An employed friend said that to an unemployed friend last year and it stuck with me. The employed friend had been unemployed before - so it's not that he didn't understand. He just thought it built character or experience or something. When faced with my own unemployment, I was at a loss for positives.
"Go back to the station."
This well meaning phrase would - over the following months - turn me into a lunatic. I get the intent. I liked news well enough. I was good at it. I could easily get a job doing the same thing and my life wouldn't have to miss a beat. Suggesting I return to my professional roots was logical to everyone who suggested it. Still, the idea of it reduced me to a frothing, ranting mess.
"Do you remember when I was in news? Do you remember when I was miserable? There are other things that I can do, other things that I can be good at. Do you think I can only be good at one thing? I'm too young to be professionally complacent. Why don't you care about what I want to do? Why don't you think I can succeed in another industry? Why should my goal be to work for a paycheck? I know what it's like to find your work satisfying and I will NOT GO BACK!" [insert panting]
When you don't have a job, people invite you to things.

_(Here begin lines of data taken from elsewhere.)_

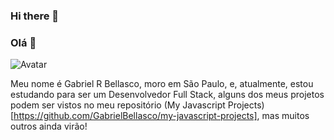 ### Hi there 👋
### Olá 👋

![Avatar](https://avatars3.githubusercontent.com/u/66396996?s=48&v=4")

Meu nome é Gabriel R Bellasco, moro em São Paulo, e, atualmente, estou estudando para ser um Desenvolvedor Full Stack, alguns dos meus projetos podem ser vistos no meu repositório
(My Javascript Projects)[https://github.com/GabrielBellasco/my-javascript-projects], mas muitos outros ainda virão!
<!--
**GabrielBellasco/GabrielBellasco** is a ✨ _special_ ✨ repository because its `README.md` (this file) appears on your GitHub profile.

Here are some ideas to get you started:

- 🔭 I’m currently working on ...
- 🌱 I’m currently learning ...
- 👯 I’m looking to collaborate on ...
- 🤔 I’m looking for help with ...
- 💬 Ask me about ...
- 📫 How to reach me: ...
- 😄 Pronouns: ...
- ⚡ Fun fact: ...
-->
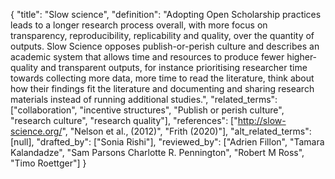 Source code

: {
    "title": "Slow science",
    "definition": "Adopting Open Scholarship practices leads to a longer research process overall, with more focus on transparency, reproducibility, replicability and quality, over the quantity of outputs. Slow Science opposes publish-or-perish culture and describes an academic system that allows time and resources to produce fewer higher-quality and transparent outputs, for instance prioritising researcher time towards collecting more data, more time to read the literature, think about how their findings fit the literature and documenting and sharing research materials instead of running additional studies.",
    "related_terms": ["collaboration", "incentive structures", "Publish or perish culture", "research culture", "research quality"],
    "references": ["http://slow-science.org/", "Nelson et al., (2012)", "Frith (2020)"],
    "alt_related_terms": [null],
    "drafted_by": ["Sonia Rishi"],
    "reviewed_by": ["Adrien Fillon", "Tamara Kalandadze", "Sam Parsons Charlotte R. Pennington", "Robert M Ross", "Timo Roettger"]
  }
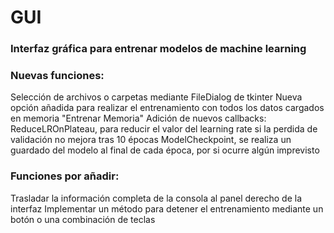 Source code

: # GUI
### Interfaz gráfica para entrenar modelos de machine learning
### Nuevas funciones:
  Selección de archivos o carpetas mediante FileDialog de tkinter
  Nueva opción añadida para realizar el entrenamiento con todos los datos cargados en memoria "Entrenar Memoria"
  Adición de nuevos callbacks:
    ReduceLROnPlateau, para reducir el valor del learning rate si la perdida de validación no mejora tras 10 épocas
    ModelCheckpoint, se realiza un guardado del modelo al final de cada época, por si ocurre algún imprevisto

### Funciones por añadir:
  Trasladar la información completa de la consola al panel derecho de la interfaz
  Implementar un método para detener el entrenamiento mediante un botón o una combinación de teclas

Because really, you don't have anywhere else to be.
04.29.14
I mean I didn't start out like that, but it didn't take long for me to get there. In my defense, I wasn't soliciting advice or lamenting my situation. I did have fears that I would be forced backward professionally and when (again) well-meaning people suggested I regress voluntarily, I took it as a lack of faith in my abilities. I stopped sharing job prospects. I stopped giving updates. I stopped hanging out with people who couldn't talk about anything other than my employment. I retreated, because I needed to focus on me and I needed to be unwavering in that focus. I was thankful for everyone who had been unemployed, because they understood. They knew the right amount of conversation to have, the right tone to take and the right actions to suggest. As always, people allowed me to make the best of a "bad" situation.